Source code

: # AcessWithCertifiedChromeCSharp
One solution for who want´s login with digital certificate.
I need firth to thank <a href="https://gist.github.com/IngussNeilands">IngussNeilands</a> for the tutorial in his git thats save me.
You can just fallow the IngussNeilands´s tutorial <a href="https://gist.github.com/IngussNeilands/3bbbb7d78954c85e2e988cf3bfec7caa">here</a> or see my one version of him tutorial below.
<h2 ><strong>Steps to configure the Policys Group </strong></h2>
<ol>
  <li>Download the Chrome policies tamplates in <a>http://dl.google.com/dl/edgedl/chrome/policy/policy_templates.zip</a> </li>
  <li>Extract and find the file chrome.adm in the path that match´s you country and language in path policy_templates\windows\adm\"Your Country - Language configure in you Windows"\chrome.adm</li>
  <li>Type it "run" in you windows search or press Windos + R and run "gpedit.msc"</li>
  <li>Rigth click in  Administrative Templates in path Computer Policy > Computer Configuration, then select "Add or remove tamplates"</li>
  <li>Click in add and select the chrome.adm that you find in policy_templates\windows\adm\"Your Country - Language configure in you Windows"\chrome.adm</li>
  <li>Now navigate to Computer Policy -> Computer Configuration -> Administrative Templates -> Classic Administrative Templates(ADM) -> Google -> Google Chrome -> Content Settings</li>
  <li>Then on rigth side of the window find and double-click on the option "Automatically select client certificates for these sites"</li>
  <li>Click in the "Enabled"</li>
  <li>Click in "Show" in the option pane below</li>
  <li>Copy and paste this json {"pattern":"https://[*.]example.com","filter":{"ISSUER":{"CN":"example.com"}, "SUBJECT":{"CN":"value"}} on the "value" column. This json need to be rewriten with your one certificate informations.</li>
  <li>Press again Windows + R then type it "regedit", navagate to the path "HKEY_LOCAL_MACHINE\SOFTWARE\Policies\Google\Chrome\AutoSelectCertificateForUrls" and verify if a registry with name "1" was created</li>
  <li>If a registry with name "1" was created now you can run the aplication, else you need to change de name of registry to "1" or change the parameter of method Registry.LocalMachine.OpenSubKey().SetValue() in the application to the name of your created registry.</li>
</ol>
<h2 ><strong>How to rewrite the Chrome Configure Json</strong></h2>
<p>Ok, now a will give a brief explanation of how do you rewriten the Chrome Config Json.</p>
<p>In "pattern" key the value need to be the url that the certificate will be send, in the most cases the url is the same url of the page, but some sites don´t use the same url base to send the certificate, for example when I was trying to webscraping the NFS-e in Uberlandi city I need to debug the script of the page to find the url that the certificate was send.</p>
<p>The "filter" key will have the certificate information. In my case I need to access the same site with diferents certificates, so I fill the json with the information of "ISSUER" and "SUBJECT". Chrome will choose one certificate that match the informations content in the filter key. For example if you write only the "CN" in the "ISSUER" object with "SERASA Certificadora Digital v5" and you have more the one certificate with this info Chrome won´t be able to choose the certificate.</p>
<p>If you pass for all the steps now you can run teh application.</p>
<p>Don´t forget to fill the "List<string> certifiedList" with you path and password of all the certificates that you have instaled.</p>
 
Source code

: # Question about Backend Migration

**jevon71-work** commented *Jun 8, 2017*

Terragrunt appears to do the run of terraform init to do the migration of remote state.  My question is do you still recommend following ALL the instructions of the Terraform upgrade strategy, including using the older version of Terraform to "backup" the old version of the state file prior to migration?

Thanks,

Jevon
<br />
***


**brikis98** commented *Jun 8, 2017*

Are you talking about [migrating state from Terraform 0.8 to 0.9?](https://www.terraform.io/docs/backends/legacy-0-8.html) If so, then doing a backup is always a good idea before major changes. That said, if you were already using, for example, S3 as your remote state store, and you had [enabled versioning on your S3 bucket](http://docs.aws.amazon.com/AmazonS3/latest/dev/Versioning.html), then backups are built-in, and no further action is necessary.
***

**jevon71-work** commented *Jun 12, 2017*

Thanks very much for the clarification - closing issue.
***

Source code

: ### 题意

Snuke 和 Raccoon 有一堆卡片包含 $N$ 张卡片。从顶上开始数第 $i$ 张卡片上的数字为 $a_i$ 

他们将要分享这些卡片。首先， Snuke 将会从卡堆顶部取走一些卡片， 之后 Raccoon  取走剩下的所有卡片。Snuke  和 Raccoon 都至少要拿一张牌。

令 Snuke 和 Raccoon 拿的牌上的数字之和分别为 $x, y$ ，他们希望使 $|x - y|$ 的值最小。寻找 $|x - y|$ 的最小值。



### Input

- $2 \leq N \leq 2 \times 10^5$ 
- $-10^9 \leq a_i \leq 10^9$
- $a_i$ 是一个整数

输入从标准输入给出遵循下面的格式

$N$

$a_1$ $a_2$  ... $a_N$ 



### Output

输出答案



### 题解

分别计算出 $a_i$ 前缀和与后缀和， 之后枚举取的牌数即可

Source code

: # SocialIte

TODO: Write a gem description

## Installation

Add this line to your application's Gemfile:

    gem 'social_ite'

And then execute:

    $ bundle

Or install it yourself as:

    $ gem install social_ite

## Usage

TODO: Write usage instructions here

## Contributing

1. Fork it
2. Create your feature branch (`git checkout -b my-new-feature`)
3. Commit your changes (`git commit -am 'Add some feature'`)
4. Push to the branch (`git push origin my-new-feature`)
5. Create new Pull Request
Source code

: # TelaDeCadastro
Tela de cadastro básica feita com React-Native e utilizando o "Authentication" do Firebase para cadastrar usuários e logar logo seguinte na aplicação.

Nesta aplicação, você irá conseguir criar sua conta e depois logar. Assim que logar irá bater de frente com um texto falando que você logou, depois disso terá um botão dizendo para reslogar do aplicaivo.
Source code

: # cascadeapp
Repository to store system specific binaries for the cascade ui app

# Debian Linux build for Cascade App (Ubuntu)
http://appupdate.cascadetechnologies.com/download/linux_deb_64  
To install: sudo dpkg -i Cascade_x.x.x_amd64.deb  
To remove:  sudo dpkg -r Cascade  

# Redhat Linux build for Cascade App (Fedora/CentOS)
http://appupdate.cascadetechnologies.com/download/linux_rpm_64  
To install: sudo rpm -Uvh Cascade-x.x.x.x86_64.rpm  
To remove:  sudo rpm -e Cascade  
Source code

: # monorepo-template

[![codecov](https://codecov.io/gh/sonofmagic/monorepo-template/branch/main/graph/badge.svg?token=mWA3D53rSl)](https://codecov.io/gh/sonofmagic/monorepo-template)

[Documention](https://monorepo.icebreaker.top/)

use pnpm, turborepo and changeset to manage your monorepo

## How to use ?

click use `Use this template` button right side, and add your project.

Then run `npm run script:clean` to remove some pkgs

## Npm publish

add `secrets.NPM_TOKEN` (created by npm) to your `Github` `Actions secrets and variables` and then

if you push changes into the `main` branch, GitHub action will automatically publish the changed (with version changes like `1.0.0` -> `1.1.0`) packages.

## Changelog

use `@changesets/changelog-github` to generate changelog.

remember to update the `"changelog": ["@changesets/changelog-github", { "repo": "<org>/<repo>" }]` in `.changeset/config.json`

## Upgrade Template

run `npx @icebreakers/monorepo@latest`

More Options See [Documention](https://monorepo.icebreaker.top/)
————————
● TRY IT: Print each entry exactly as it was written.

● YOUR SOLUTION:
Source code

: # AcessWithCertifiedChromeCSharp
One solution for who want´s login with digital certificate.
I need firth to thank <a href="https://gist.github.com/IngussNeilands">IngussNeilands</a> for the tutorial in his git thats save me.
You can just fallow the IngussNeilands´s tutorial <a href="https://gist.github.com/IngussNeilands/3bbbb7d78954c85e2e988cf3bfec7caa">here</a> or see my one version of him tutorial below.
<h2 ><strong>Steps to configure the Policys Group </strong></h2>
<ol>
  <li>Download the Chrome policies tamplates in <a>http://dl.google.com/dl/edgedl/chrome/policy/policy_templates.zip</a> </li>
  <li>Extract and find the file chrome.adm in the path that match´s you country and language in path policy_templates\windows\adm\"Your Country - Language configure in you Windows"\chrome.adm</li>
  <li>Type it "run" in you windows search or press Windos + R and run "gpedit.msc"</li>
  <li>Rigth click in  Administrative Templates in path Computer Policy > Computer Configuration, then select "Add or remove tamplates"</li>
  <li>Click in add and select the chrome.adm that you find in policy_templates\windows\adm\"Your Country - Language configure in you Windows"\chrome.adm</li>
  <li>Now navigate to Computer Policy -> Computer Configuration -> Administrative Templates -> Classic Administrative Templates(ADM) -> Google -> Google Chrome -> Content Settings</li>
  <li>Then on rigth side of the window find and double-click on the option "Automatically select client certificates for these sites"</li>
  <li>Click in the "Enabled"</li>
  <li>Click in "Show" in the option pane below</li>
  <li>Copy and paste this json {"pattern":"https://[*.]example.com","filter":{"ISSUER":{"CN":"example.com"}, "SUBJECT":{"CN":"value"}} on the "value" column. This json need to be rewriten with your one certificate informations.</li>
  <li>Press again Windows + R then type it "regedit", navagate to the path "HKEY_LOCAL_MACHINE\SOFTWARE\Policies\Google\Chrome\AutoSelectCertificateForUrls" and verify if a registry with name "1" was created</li>
  <li>If a registry with name "1" was created now you can run the aplication, else you need to change de name of registry to "1" or change the parameter of method Registry.LocalMachine.OpenSubKey().SetValue() in the application to the name of your created registry.</li>
</ol>
<h2 ><strong>How to rewrite the Chrome Configure Json</strong></h2>
<p>Ok, now a will give a brief explanation of how do you rewriten the Chrome Config Json.</p>
<p>In "pattern" key the value need to be the url that the certificate will be send, in the most cases the url is the same url of the page, but some sites don´t use the same url base to send the certificate, for example when I was trying to webscraping the NFS-e in Uberlandi city I need to debug the script of the page to find the url that the certificate was send.</p>
<p>The "filter" key will have the certificate information. In my case I need to access the same site with diferents certificates, so I fill the json with the information of "ISSUER" and "SUBJECT". Chrome will choose one certificate that match the informations content in the filter key. For example if you write only the "CN" in the "ISSUER" object with "SERASA Certificadora Digital v5" and you have more the one certificate with this info Chrome won´t be able to choose the certificate.</p>
<p>If you pass for all the steps now you can run teh application.</p>
<p>Don´t forget to fill the "List<string> certifiedList" with you path and password of all the certificates that you have instaled.</p>
 
Source code

: # Question about Backend Migration

**jevon71-work** commented *Jun 8, 2017*

Terragrunt appears to do the run of terraform init to do the migration of remote state.  My question is do you still recommend following ALL the instructions of the Terraform upgrade strategy, including using the older version of Terraform to "backup" the old version of the state file prior to migration?

Thanks,

Jevon
<br />
***


**brikis98** commented *Jun 8, 2017*

Are you talking about [migrating state from Terraform 0.8 to 0.9?](https://www.terraform.io/docs/backends/legacy-0-8.html) If so, then doing a backup is always a good idea before major changes. That said, if you were already using, for example, S3 as your remote state store, and you had [enabled versioning on your S3 bucket](http://docs.aws.amazon.com/AmazonS3/latest/dev/Versioning.html), then backups are built-in, and no further action is necessary.
***

**jevon71-work** commented *Jun 12, 2017*

Thanks very much for the clarification - closing issue.
***

Source code

: ### 题意

Snuke 和 Raccoon 有一堆卡片包含 $N$ 张卡片。从顶上开始数第 $i$ 张卡片上的数字为 $a_i$ 

他们将要分享这些卡片。首先， Snuke 将会从卡堆顶部取走一些卡片， 之后 Raccoon  取走剩下的所有卡片。Snuke  和 Raccoon 都至少要拿一张牌。

令 Snuke 和 Raccoon 拿的牌上的数字之和分别为 $x, y$ ，他们希望使 $|x - y|$ 的值最小。寻找 $|x - y|$ 的最小值。



### Input

- $2 \leq N \leq 2 \times 10^5$ 
- $-10^9 \leq a_i \leq 10^9$
- $a_i$ 是一个整数

输入从标准输入给出遵循下面的格式

$N$

$a_1$ $a_2$  ... $a_N$ 



### Output

输出答案



### 题解

分别计算出 $a_i$ 前缀和与后缀和， 之后枚举取的牌数即可

Source code

: # SocialIte

TODO: Write a gem description

## Installation

Add this line to your application's Gemfile:

    gem 'social_ite'

And then execute:

    $ bundle

Or install it yourself as:

    $ gem install social_ite

## Usage

TODO: Write usage instructions here

## Contributing

1. Fork it
2. Create your feature branch (`git checkout -b my-new-feature`)
3. Commit your changes (`git commit -am 'Add some feature'`)
4. Push to the branch (`git push origin my-new-feature`)
5. Create new Pull Request
Source code

: # TelaDeCadastro
Tela de cadastro básica feita com React-Native e utilizando o "Authentication" do Firebase para cadastrar usuários e logar logo seguinte na aplicação.

Nesta aplicação, você irá conseguir criar sua conta e depois logar. Assim que logar irá bater de frente com um texto falando que você logou, depois disso terá um botão dizendo para reslogar do aplicaivo.
Source code

: # cascadeapp
Repository to store system specific binaries for the cascade ui app

# Debian Linux build for Cascade App (Ubuntu)
http://appupdate.cascadetechnologies.com/download/linux_deb_64  
To install: sudo dpkg -i Cascade_x.x.x_amd64.deb  
To remove:  sudo dpkg -r Cascade  

# Redhat Linux build for Cascade App (Fedora/CentOS)
http://appupdate.cascadetechnologies.com/download/linux_rpm_64  
To install: sudo rpm -Uvh Cascade-x.x.x.x86_64.rpm  
To remove:  sudo rpm -e Cascade  
Source code

: # monorepo-template

[![codecov](https://codecov.io/gh/sonofmagic/monorepo-template/branch/main/graph/badge.svg?token=mWA3D53rSl)](https://codecov.io/gh/sonofmagic/monorepo-template)

[Documention](https://monorepo.icebreaker.top/)

use pnpm, turborepo and changeset to manage your monorepo

## How to use ?

click use `Use this template` button right side, and add your project.

Then run `npm run script:clean` to remove some pkgs

## Npm publish

add `secrets.NPM_TOKEN` (created by npm) to your `Github` `Actions secrets and variables` and then

if you push changes into the `main` branch, GitHub action will automatically publish the changed (with version changes like `1.0.0` -> `1.1.0`) packages.

## Changelog

use `@changesets/changelog-github` to generate changelog.

remember to update the `"changelog": ["@changesets/changelog-github", { "repo": "<org>/<repo>" }]` in `.changeset/config.json`

## Upgrade Template

run `npx @icebreakers/monorepo@latest`

More Options See [Documention](https://monorepo.icebreaker.top/)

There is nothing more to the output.